Par contre, il en va tout autrement avec Il était une fois au Mexique... Desperado 2, qui malgré son budget hallucinant de 29 millions de dollars, et la conservation d'Antonio Banderas et de Salma Hayek, s'est perdu dans une logique et une exagération impossibles à digérer, de même que dans le choix d'acteurs qui visiblement ne se sont pas beaucoup amusés, Johnny Depp, Mickey Rourke et Eva Mendes... Je n'ai pas du tout aimé ce film (surtout comparé à Desperado), et je crois que comme moi, vous préférerez prendre le meilleur que le pire dans l'œuvre de Robert Rodriguez, qui a heureusement beaucoup de choses à nous offrir !
Tourné en l'an 2000, ce film fut le premier de la désormais célèbre trilogie d'Alejandro Gonzalez Iñarritu (qui comprend également 21 grammes et Babel), dont il a dit ceci : "Je ne suis qu'une petite partie des vingt millions de personnes qui habitent dans la ville la plus grande et la plus peuplée du monde, Mexico. Aucun être humain n'avait vécu auparavant dans une ville qui présente des niveaux pareils de pollution, de violence et de corruption, et pourtant, à sa façon invraisemblable et paradoxale, c'est aussi une ville belle et fascinante, et c'est précisément cela qu'Amours chiennes représente".

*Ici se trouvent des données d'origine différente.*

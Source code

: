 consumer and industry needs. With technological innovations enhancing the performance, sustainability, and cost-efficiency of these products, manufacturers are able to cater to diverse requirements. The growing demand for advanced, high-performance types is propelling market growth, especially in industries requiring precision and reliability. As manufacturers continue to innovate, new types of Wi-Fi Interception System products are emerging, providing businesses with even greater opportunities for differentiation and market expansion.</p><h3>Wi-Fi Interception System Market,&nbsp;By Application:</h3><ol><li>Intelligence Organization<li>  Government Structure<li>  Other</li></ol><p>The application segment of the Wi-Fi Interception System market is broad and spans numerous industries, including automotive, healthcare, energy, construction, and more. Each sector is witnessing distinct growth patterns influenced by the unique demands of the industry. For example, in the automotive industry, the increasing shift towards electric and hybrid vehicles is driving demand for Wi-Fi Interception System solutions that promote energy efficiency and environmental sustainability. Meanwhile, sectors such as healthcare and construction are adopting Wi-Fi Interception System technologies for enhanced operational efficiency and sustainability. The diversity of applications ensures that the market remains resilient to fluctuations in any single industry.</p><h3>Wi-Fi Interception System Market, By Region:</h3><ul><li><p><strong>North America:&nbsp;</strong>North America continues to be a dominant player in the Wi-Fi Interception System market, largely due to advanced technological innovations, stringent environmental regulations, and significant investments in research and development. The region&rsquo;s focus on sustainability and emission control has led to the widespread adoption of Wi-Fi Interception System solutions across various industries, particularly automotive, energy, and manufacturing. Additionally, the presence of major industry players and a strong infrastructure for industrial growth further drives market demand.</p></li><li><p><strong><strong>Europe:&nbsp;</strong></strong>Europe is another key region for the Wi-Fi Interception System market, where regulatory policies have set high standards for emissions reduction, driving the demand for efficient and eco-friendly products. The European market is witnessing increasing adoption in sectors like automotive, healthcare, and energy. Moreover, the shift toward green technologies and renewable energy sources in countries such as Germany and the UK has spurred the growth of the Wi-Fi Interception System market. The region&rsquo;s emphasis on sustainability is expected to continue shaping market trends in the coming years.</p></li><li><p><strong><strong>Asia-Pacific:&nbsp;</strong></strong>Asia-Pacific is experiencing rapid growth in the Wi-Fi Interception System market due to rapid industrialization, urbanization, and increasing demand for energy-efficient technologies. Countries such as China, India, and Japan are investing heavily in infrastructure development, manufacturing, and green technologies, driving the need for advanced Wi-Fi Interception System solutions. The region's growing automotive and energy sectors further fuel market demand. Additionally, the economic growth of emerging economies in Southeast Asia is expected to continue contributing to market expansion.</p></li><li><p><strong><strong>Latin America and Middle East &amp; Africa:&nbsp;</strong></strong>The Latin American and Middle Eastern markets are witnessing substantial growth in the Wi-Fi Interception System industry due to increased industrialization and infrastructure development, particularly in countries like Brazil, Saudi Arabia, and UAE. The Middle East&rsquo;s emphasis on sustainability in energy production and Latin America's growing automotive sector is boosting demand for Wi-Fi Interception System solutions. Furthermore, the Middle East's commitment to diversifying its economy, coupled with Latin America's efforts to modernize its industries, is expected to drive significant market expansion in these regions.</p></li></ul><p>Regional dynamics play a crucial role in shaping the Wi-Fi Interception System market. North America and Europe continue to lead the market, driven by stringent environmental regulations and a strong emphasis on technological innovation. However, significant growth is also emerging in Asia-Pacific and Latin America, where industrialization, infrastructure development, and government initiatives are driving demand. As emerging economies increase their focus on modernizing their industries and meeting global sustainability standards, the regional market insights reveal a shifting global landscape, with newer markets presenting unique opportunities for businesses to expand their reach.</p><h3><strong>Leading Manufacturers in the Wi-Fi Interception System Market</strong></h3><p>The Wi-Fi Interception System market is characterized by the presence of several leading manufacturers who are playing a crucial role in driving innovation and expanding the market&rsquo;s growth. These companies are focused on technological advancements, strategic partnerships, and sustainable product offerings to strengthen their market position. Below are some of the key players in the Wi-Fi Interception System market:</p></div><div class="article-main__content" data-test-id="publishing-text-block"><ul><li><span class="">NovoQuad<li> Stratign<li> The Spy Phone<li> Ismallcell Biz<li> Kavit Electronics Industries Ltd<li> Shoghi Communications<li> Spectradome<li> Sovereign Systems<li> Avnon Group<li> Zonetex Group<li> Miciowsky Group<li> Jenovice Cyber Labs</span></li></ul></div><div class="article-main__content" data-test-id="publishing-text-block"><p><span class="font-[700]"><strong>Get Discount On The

Meilleure preuve au tout début de l'Opus, avec l'accident qui marquera définitivement la vie des trois couples (ou personnes) représentés, qui détiennent tous un ou plusieurs chiens :
01) Octavio et Susana : Je commence avec l'allegro le plus marquant de ce film, où l'on voit Ramiro (Marco Pérez) investir de l'argent dans une lutte à mort de différents chiens, dont il ne va pas se sortir très bien :
On découvre également un bref instant El Chivo (Emilio Echevarria), qui n'apparaît pour l'heure que comme un célibataire fauché, peu soigneux et traînant d'un bout à l'autre de la ville son chariot de supermarché :
Vient ensuite le personnage d'Octavio (Gael Garcia Bernal, un excellent acteur mexicain, qui jouait ici son tout premier rôle), le frère de Ramiro, dont il ne partage pas du tout les idées et la façon de vivre :
Hélas, Ramiro n'en a absolument rien à foutre, et ne trouve qu'à lui proposer deux options, évidemment toutes identiques, "le payer, ou bien le payer" :
Durant tout ce temps, on voit très brièvement El Chivo, le personnage de la troisième partie, tirer rapidement sur quelqu'un, probablement le mari de son ex-femme - mais cela n'est jamais vraiment dit :
De la même façon, on aperçoit sur une affiche la belle Valeria de la deuxième section :
Ainsi que la femme de Daniel - qui jouera un rôle très important dans cette seconde partie -, avec lui-même tout au fond de la pièce (Alvaro Guerrero), se doutant que le coup de fil venait de sa maîtresse cachée Valéria :
Mais revenons à la première section, qui est assez nettement la plus violente du film... Octavio, après s'en être pris au chien de Ramiro, un frère dont il ne tolère pas la brutalité et l'inconscience, se tourne désormais vers la femme de celui-ci, Susana (Vanessa Bauche), qu'il admire secrètement, et dont il est consterné d'apprendre la seconde grossesse :
Susana lui dit alors ce qu'elle pense vraiment de son mari Ramiro - du moins, c'est l'impression qu'on en a -, ce qui va pousser Octavio à lui révéler de plus en plus son amour, et son rêve bien caché d'abandonner tout cela, et de partir très loin :
Ont-ils raison ? C'est du moins ce que l'on pense au cours du plan suivant, où Ramiro se prépare à braquer une banque en toute innocence, ce qu'il va dans un premier temps réussir :
Dans le même temps, Octavio ne pense qu'à une seule chose, en présence de son ami... Comment trouver - légalement - de l'argent, afin de partir loin comme il l'a prévu avec Susana ?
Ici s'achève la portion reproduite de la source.